Duduk aku tak jauh di sebelahnya. Ia menggeletakkan Machiavelli dalam terjemahan di meja rotan. Il Principe aku melirik judulnya. Pakaiannya rapi khas britania muda, dalam terjemahan pula. Cukup heran, karena cukup langka melihat yang macam ini dalam atmosfer sepakbola. Atau setidaknya tetap langka melihat buku itu digenggam pemuda seperempat abad, hari ini. Aku menduga-duga cukup lama akan kemana perbincangan dibawa tapi kupilih untuk ikut. Dua dan tiga teman yang lain datang melingkar kemudian, menyebar bungkus gudang garam masing-masing di atas meja dan aku bergabung dalam lingkaran. Semula perbincangan sebatas receh khas muda-mudi. Kejombloan dan seks bebas, si ini dan si itu, semester akhir dan musik di sekitar, panggung yang tiketnya makin mahal dan kesenian berbayar untuk semua. Saling lempar lelucon dan curhat colongan, asik juga ada teman ngobrol.
Masuk gelas kopi kedua seperti mengelupas bawang merah, lapis demi lapis obrolan kami kuliti. Machiavelli belum masuk sama sekali dalam perbincangan kami karena katanya “untuk dibaca aja, ga harus dibawa ke kehidupan nyata.” Tapi seperti kuduga, tak butuh waktu lama obrolan kami menuju sepakbola. Beberapa menjadikan sepakbola sebagai hiburan, sebuah jalan keluar dari hari-hari yang penat, yang berat, yang jika permainan sangat buruk di lapangan akan terasa mengecewakan. Sedikit bagian dari diriku setuju. Sepakbola dalam hidupku juga tentang bertemu teman-teman yang sepaham yang tidak melulu harian bertukar obrolan, ada jabat tangan dan “piye kabare” walaupun kadang aktivitas kita sudah diintip lewat sosial media. Perjumpaan semacam ini erat untukku di sepakbola, biasanya diikuti dengan saling menertawakan hidup masing-masing, menertawakan kesusahan-kesusahan sambil bersulang dan kemudian bertukar kecemasan akankah hari ini poin 3.
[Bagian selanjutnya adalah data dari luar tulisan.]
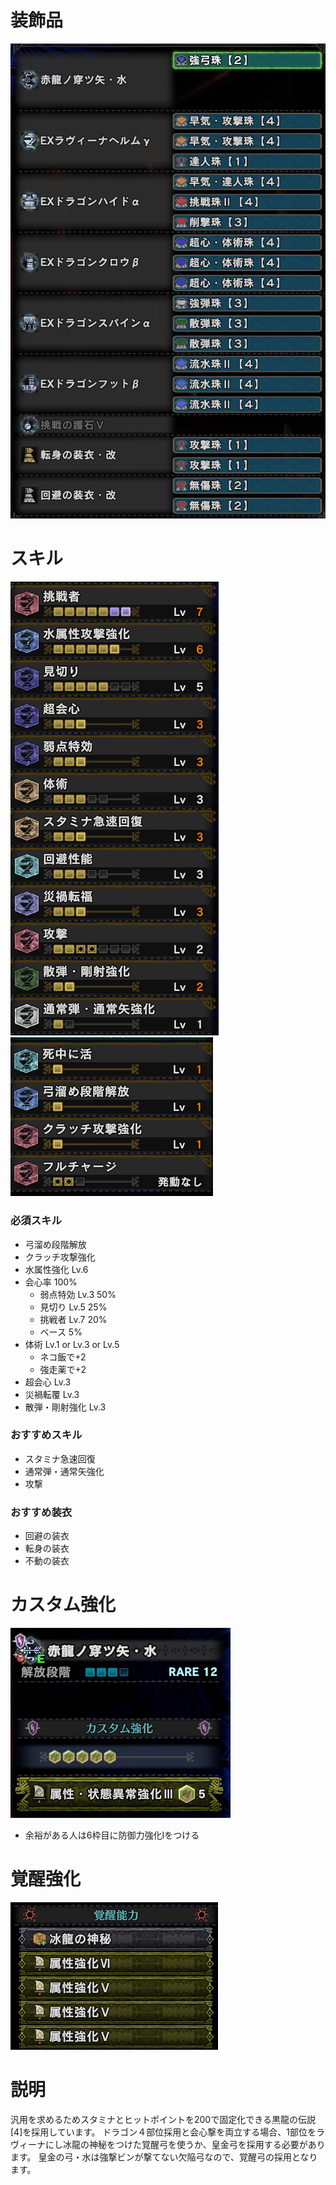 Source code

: # 装飾品
!["画像が読み込まれてないよ"](/images/14_1_2_jewels.png)


# スキル
!["画像が読み込まれてないよ"](/images/14_1_2_skills_1.png) !["画像が読み込まれてないよ"](/images/14_1_2_skills_2.png)

### 必須スキル
- 弓溜め段階解放
- クラッチ攻撃強化
- 水属性強化 Lv.6
- 会心率 100%
  - 弱点特効 Lv.3 50%
  - 見切り Lv.5 25%
  - 挑戦者 Lv.7 20%
  - ベース 5%
- 体術 Lv.1 or Lv.3 or Lv.5
  - ネコ飯で+2
  - 強走薬で+2
- 超会心 Lv.3
- 災禍転覆 Lv.3
- 散弾・剛射強化 Lv.3


### おすすめスキル
- スタミナ急速回復
- 通常弾・通常矢強化
- 攻撃


### おすすめ装衣
- 回避の装衣
- 転身の装衣
- 不動の装衣


# カスタム強化
!["画像が読み込まれてないよ"](/images/14_1_2_augmentations.png)

- 余裕がある人は6枠目に防御力強化Ⅰをつける

  
# 覚醒強化
!["画像が読み込まれてないよ"](/images/14_1_2_awakened_abilities.png)


# 説明
汎用を求めるためスタミナとヒットポイントを200で固定化できる黒龍の伝説[4]を採用しています。
ドラゴン４部位採用と会心撃を両立する場合、1部位をラヴィーナにし冰龍の神秘をつけた覚醒弓を使うか、皇金弓を採用する必要があります。
皇金の弓・水は強撃ビンが撃てない欠陥弓なので、覚醒弓の採用となります。

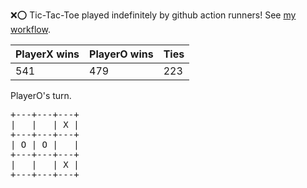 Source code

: :x::o: Tic-Tac-Toe played indefinitely by github action runners! See [my workflow](.github/workflows/play.yaml).

|PlayerX wins|PlayerO wins|Ties|
|-|-|-|
|541|479|223|

PlayerO's turn.

<pre>
+---+---+---+
|   |   | X |
+---+---+---+
| O | O |   |
+---+---+---+
|   |   | X |
+---+---+---+
</pre> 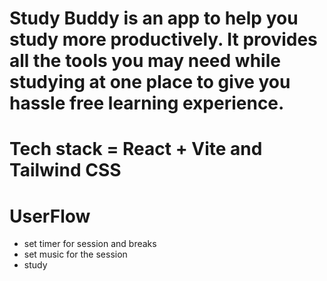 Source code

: # Study Buddy is an app to help you study more productively. It provides all the tools you may need while studying at one place to give you hassle free learning experience.

# Tech stack = React + Vite and Tailwind CSS

# UserFlow 
- set timer for session and breaks
- set music for the session
- study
Beberapa yang lainnya hadir di pertandingan untuk menyaksikan laga yang diisi gelora, memimpikan permainan sepenuh hati, yang bangun lagi walaupun jatuh berkali-kali. Aku mungkin sama di porsi ini. Sepakbola pada level nasional harus dimainkan dengan rasa bangga, disaksikan berpuluh ribu pasang mata penuh harap yang menitipkan jati dirinya pada sepakbola. Melihat permainan 90 menit penuh kebingungan di lapangan sungguh menyesakkan untukku, mungkin juga untukmu. Dan sejauh kuingat karena alasan inilah aku menyelam bersama orang-orang gila lainnya di tribun selatan. Wadah yang pas untuk berteriak sekencang-kencangnya, sebising-bisingnya, lautan kertas dan kebakaran yang terus saja dulu kami lakukan. Semata untuk menyaksikan pertandingan penuh rasa bangga, di bawah sana dan di atas ini. Kebanggaanku juga kebanggaanmu.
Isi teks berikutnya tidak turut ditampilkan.